春樹の初期の作品は「デタッチメント」がテーマだと言われてきた。主人公たちは専門職に就いているかフリーターあるいは無職で、いわゆるサラリーマンの世界にはいない。本当に大切な一人か二人を別にすれば、自分のことが理解されなくてもいいと思っている。世の中の価値観―消費社会、高度資本主義―とは違う価値観で作りあげた小さな自分の世界で丁寧に暮らしている。

小学生の私が感応したのは、春樹の作品の持つ「疎外感」だったのではないかと思う。日常生活から逸脱した感じから、自分の居場所がここにはあるという感じへ。「こんなにしっくり来る世界観があるなんて」と思っていた(TVを持たないのも車の免許をとらなかったのも彼の影響だったのにいつしか春樹はポルシェに乗るようになっていた:笑)。

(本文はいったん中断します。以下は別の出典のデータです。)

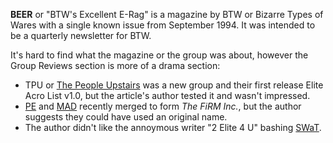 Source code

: **BEER** or "BTW's Excellent E-Rag" is a magazine by BTW or Bizarre Types of Wares with a single known issue from September 1994. It was intended to be a quarterly newsletter for BTW.

It's hard to find what the magazine or the group was about, however the Group Reviews section is more of a drama section:

- TPU or [The People Upstairs](https://demozoo.org/groups/79163/) was a new group and their first release Elite Acro List v1.0, but the article's author tested it and wasn't impressed.
- [PE](https://demozoo.org/groups/53703/) and [MAD](https://demozoo.org/groups/78478/) recently merged to form _The FiRM Inc._, but the author suggests they could have used an original name.
- The author didn't like the annoymous writer "2 Elite 4 U" bashing [SWaT](https://demozoo.org/groups/46345/). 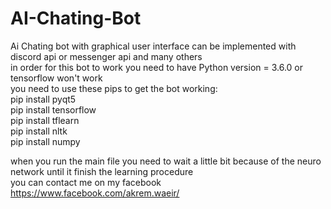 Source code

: # AI-Chating-Bot  
Ai Chating bot with graphical user interface can be implemented with discord api or messenger api and many others  
in order for this bot to work you need to have Python version = 3.6.0 or tensorflow won't work  
you need to use these pips to get the bot working:  
pip install pyqt5  
pip install tensorflow  
pip install tflearn  
pip install nltk  
pip install numpy  

when you run the main file you need to wait a little bit because of the neuro network until it finish the learning procedure  
you can contact me on my facebook https://www.facebook.com/akrem.waeir/
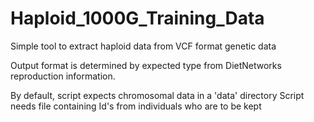 # Haploid_1000G_Training_Data
Simple tool to extract haploid data from VCF format genetic data 

Output format is determined by expected type from DietNetworks reproduction information.

By default, script expects chromosomal data in a 'data' directory
Script needs file containing Id's from individuals who are to be kept
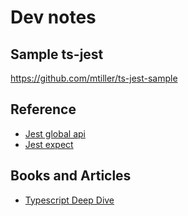 # Dev notes

## Sample ts-jest

<https://github.com/mtiller/ts-jest-sample>

## Reference

- [Jest global api](https://jestjs.io/docs/en/api)
- [Jest expect](https://jestjs.io/docs/en/expect)

## Books and Articles

- [Typescript Deep Dive](https://basarat.gitbook.io/typescript/)
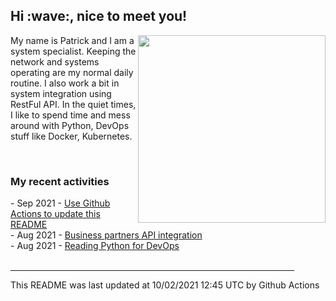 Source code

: <h2> Hi :wave:, nice to meet you! </h2>
        <img align='right' src="https://media.giphy.com/media/3o6ZsWiPs8bx32YWyY/giphy.gif" width="300" />
        <p alight="left">My name is Patrick and I am a system specialist. Keeping the network and systems operating are my normal daily routine. I also work a bit in system integration using RestFul API. In the quiet times, I like to spend time and mess around with Python, DevOps stuff like Docker, Kubernetes.</p>
        <br>
        <h3>My recent activities</h3>
        <!-- Activities start -->
- Sep 2021 - <a href='https://docs.github.com/en/actions' target='_blank'>Use Github Actions to update this README</a><br>
- Aug 2021 - <a href='#' target='_blank'>Business partners API integration</a><br>
- Aug 2021 - <a href='https://book.douban.com/subject/34787347/' target='_blank'>Reading Python for DevOps</a><br><!-- Activities end -->
   
   <br>
   <hr size='8' width='90%'>
   <!-- Updatetime start -->
This README was last updated at 10/02/2021 12:45 UTC by Github Actions<!-- Updatetime end -->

本書は2006年に日本で行われた村上春樹の各国語の翻訳家が集うシンポジウムの模様を採録したもの(春樹の小説は30カ国以上で翻訳されている)。基調講演はなんと「舞踏会へ向かう三人の農夫」「われらが歌う時」のリチャード・パワーズである。これがなかなか面白い。

春樹はリアルな世界を描くと同時に、その下に、あるいはそこからねじれた空間に鏡のようにパラレル・ワールドを描きだすが、パワーズはそこにミラーニューロンとグローバリズムを紐づけて論じる。春樹が多くの国で読まれている理由としてパワーズが指摘するのは、作品に登場するパスタ、チャールズ・ミンガスなどは、すでに場所の固有性を奪い、人の居場所を曖昧にするグローバル意識を作り出す要素なのだということ。

だからこそ、あらゆる国の人々の心を捉えるのは当然とも言える、それは「ナショナリティ、自己、その他かつて人をひとつの場所につなぎとめていたものたちが、グローバルな資本と貿易の互換性の流れにあっさり呑みこまれて行くのを感じて」きていているからだ。グローバリゼーションは「慣れ親しんだもの、地域的なもの」を破壊し、我々が住んでいるところは「異境」だと説く。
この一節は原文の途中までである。